*Record excerpts*.

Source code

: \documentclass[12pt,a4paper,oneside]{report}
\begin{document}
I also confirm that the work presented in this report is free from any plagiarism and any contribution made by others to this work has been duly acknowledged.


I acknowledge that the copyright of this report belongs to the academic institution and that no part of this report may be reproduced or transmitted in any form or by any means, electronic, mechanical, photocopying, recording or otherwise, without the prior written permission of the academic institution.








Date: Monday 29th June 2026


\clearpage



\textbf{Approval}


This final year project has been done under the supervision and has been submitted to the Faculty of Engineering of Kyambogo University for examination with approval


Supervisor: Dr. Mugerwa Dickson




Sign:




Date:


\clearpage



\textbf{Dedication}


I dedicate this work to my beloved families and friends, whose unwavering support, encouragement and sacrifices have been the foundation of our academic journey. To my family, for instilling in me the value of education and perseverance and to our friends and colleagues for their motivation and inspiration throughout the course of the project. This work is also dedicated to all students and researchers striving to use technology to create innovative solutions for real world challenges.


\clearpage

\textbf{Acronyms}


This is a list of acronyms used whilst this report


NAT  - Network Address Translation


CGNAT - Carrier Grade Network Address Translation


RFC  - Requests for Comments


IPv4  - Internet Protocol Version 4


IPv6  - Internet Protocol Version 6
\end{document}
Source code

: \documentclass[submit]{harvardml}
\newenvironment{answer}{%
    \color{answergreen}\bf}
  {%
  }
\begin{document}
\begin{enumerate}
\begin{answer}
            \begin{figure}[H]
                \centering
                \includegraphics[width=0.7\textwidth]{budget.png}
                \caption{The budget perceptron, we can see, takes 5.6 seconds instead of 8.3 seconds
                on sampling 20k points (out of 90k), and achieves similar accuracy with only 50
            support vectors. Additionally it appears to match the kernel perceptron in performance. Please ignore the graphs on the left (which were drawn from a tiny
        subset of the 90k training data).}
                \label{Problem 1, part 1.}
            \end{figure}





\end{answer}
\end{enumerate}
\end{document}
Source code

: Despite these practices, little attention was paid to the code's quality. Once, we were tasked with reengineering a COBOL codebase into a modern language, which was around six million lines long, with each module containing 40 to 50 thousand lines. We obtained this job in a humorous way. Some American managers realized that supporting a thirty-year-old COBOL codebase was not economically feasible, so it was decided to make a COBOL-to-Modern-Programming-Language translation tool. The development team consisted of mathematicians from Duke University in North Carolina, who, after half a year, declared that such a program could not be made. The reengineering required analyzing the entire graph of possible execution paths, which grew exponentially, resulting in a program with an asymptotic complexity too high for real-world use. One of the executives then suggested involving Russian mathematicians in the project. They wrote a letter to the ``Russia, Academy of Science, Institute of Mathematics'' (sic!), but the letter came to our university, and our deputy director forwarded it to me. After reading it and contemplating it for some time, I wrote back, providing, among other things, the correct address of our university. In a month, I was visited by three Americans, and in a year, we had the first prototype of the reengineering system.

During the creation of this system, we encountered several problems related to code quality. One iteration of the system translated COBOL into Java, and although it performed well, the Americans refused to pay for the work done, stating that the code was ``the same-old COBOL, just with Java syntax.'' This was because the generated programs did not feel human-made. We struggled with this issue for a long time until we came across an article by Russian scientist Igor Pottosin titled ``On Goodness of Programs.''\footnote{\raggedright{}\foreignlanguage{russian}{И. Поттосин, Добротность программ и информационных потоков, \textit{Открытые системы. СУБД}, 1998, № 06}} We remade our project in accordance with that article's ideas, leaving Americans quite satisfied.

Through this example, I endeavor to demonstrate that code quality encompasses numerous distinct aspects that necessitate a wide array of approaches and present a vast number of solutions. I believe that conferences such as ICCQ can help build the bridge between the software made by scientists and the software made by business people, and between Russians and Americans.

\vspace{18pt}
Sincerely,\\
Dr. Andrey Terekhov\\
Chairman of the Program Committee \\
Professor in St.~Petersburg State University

*Problem to solve*. Supply the number of lines above that contain the word "perceptron", and nothing else.

*Result of this task*. 2